FMST 650/850 - Topics in Experimental Film & Video: Expanded Cinema
Room: FB 250
Instructor: Dr. Randolph Jordan
This course explores a longstanding impulse in film history and practice: to expand cinema. Throughout the 20th Century and up to the contemporary moment, artists, entrepreneurs, futurists, designers and technophiles have worked to reject conventional forms of cinema and to seek out more immersive, nimble, adaptable audio-visual scenarios that defy the limits of the singular, static film screen. This has included the use of unique spaces (picture palaces, domes, factories, galleries, expositions, black boxes), as well as the development of particular technologies (surround-sound, widescreen, IMAX, portable projectors, 3D). The resulting "films" constitute compelling case studies for exploring cinema at its limits, but also for understanding the ways in which cinema has long been crafted as a hybrid and elastic form. We will consider these works and also examine the particular debates and ideas they engender. Students will be introduced to a range of audio-visual materials, as well as critical readings relating cinema to ideas about space, projection, entertainment, experience, ideology, information, architecture, technology, art and experiment.

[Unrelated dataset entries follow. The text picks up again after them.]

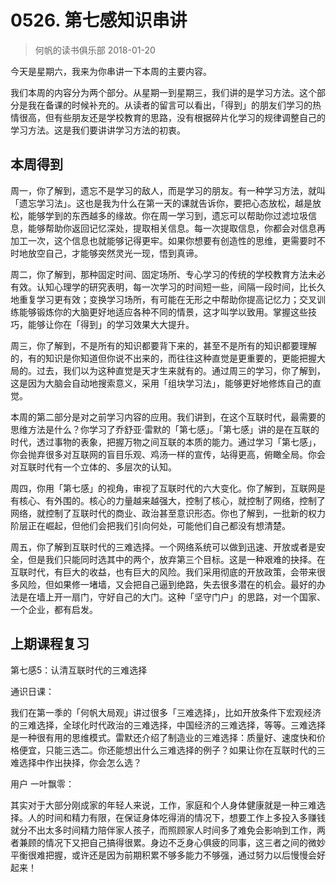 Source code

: # 0526. 第七感知识串讲
> 何帆的读书俱乐部
2018-01-20

今天是星期六，我来为你串讲一下本周的主要内容。

我们本周的内容分为两个部分。从星期一到星期三，我们讲的是学习方法。这个部分是我在备课的时候补充的。从读者的留言可以看出，「得到」的朋友们学习的热情很高，但有些朋友还是学校教育的思路，没有根据碎片化学习的规律调整自己的学习方法。这是我们要讲讲学习方法的初衷。

## 本周得到

周一，你了解到，遗忘不是学习的敌人，而是学习的朋友。有一种学习方法，就叫「遗忘学习法」。这也是我为什么在第一天的课就告诉你，要把心态放松，越是放松，能够学到的东西越多的缘故。你在周一学习到，遗忘可以帮助你过滤垃圾信息，能够帮助你返回记忆深处，提取相关信息。每一次提取信息，你都会对信息再加工一次，这个信息也就能够记得更牢。如果你想要有创造性的思维，更需要时不时地放空自己，才能够突然灵光一现，悟到真谛。

周二，你了解到，那种固定时间、固定场所、专心学习的传统的学校教育方法未必有效。认知心理学的研究表明，每一次学习的时间短一些，间隔一段时间，比长久地重复学习更有效；变换学习场所，有可能在无形之中帮助你提高记忆力；交叉训练能够锻炼你的大脑更好地适应各种不同的情景，这才叫学以致用。掌握这些技巧，能够让你在「得到」的学习效果大大提升。

周三，你了解到，不是所有的知识都要背下来的，甚至不是所有的知识都要理解的，有的知识是你知道但你说不出来的，而往往这种直觉是更重要的，更能把握大局的。过去，我们以为这种直觉是天才生来就有的。通过周三的学习，你了解到，这是因为大脑会自动地搜索意义，采用「组块学习法」，能够更好地修炼自己的直觉。

本周的第二部分是对之前学习内容的应用。我们讲到，在这个互联时代，最需要的思维方法是什么？你学习了乔舒亚·雷默的「第七感」。「第七感」讲的是在互联的时代，透过事物的表象，把握万物之间互联的本质的能力。通过学习「第七感」，你会抛弃很多对互联网的盲目乐观、鸡汤一样的宣传，站得更高，俯瞰全局。你会对互联时代有一个立体的、多层次的认知。

周四，你用「第七感」的视角，审视了互联时代的六大变化。你了解到，互联网是有核心、有外围的。核心的力量越来越强大，控制了核心，就控制了网络，控制了网络，就控制了互联时代的商业、政治甚至意识形态。你也了解到，一批新的权力阶层正在崛起，但他们会把我们引向何处，可能他们自己都没有想清楚。

周五，你了解到互联时代的三难选择。一个网络系统可以做到迅速、开放或者是安全，但是我们只能同时选其中的两个，放弃第三个目标。这是一种艰难的抉择。在互联时代，有巨大的收益，也有巨大的风险。我们采用彻底的开放政策，会带来很多风险，但如果修一堵墙，又会把自己逼到绝路，失去很多潜在的机会。最好的办法是在墙上开一扇门，守好自己的大门。这种「坚守门户」的思路，对一个国家、一个企业，都有启发。

## 上期课程复习

第七感5：认清互联时代的三难选择

通识日课：

我们在第一季的「何帆大局观」讲过很多「三难选择」，比如开放条件下宏观经济的三难选择，全球化时代政治的三难选择，中国经济的三难选择，等等。三难选择是一种很有用的思维模式。雷默还介绍了制造业的三难选择：质量好、速度快和价格便宜，只能三选二。你还能想出什么三难选择的例子？如果让你在互联时代的三难选择中作出抉择，你会怎么选？

用户 一叶飘零：

其实对于大部分刚成家的年轻人来说，工作，家庭和个人身体健康就是一种三难选择。人的时间和精力有限，在保证身体吃得消的情况下，想要工作上多投入多赚钱就分不出太多时间精力陪伴家人孩子，而照顾家人时间多了难免会影响到工作，两者兼顾的情况下又把自己搞得很累。身边不乏身心俱疲的同事，这三者之间的微妙平衡很难把握，或许还是因为前期积累不够多能力不够强，通过努力以后慢慢会好起来！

FMST 665/865 Topics in Film Studies:
Internet & Video Graphic Research/Digital Media Ethnography
Room: TBA (Online)
Instructor: Dr. Joshua Neves
This course combines audiovisual practice with critical approaches to digital media. Drawing on cultural studies, sensory ethnography, internet studies, among others, the course will both examine digital media practices and technologies, and consider how to use digital media to do media studies (including considering critiques of the "dark side of the digital humanities"). Class meetings will combine seminar style reading, writing, and debate with audiovisual exercises and “crit” style workshops. We will examine research methodologies and interpretive frameworks from a number of fields, including cinema/media studies, visual anthropology, urban studies, interface studies, as well as genealogies of ethnographic and experimental media. The course will be organized around three distinct approaches of practice based research important for graduate students in film and media studies: (1) media ethnography and related approaches to site-specific research; (2) internet, social media and interface research methods; (3) video essays as a mode of research and dissemination. Students will gain basic facility with video shooting, sound recording, editing, and online capture, participate in multiple digital ethnography projects, and develop video essay projects for publication.
FMST 665/865 Topics in Film Studies: Genre Crossings: From Asia to Hollywood
Room: FB 250
Instructor: Dr. Ishita Tiwary
This seminar seeks to de-center genre studies by its Hollywood centric vantage by examining the migration of film genres from East and South Asia to Hollywood. Specifically, it will delineate how these genres mutate formally and topically in their migration towards Hollywood. Taking inspiration from Kuan Tsing Chen's formulation of Asia as Method, the course, through the south-north genre flows will interrogate questions of aesthetics, pleasure, the popular and national cinema. Traversing from Japanese horror, to South Korean thrillers , the Hong Kong Martial arts film, the Chinese Wuxia film and the Indian Masala film, the seminar will offer alternative perspectives on genre formations, transformations, and modes of knowledge production.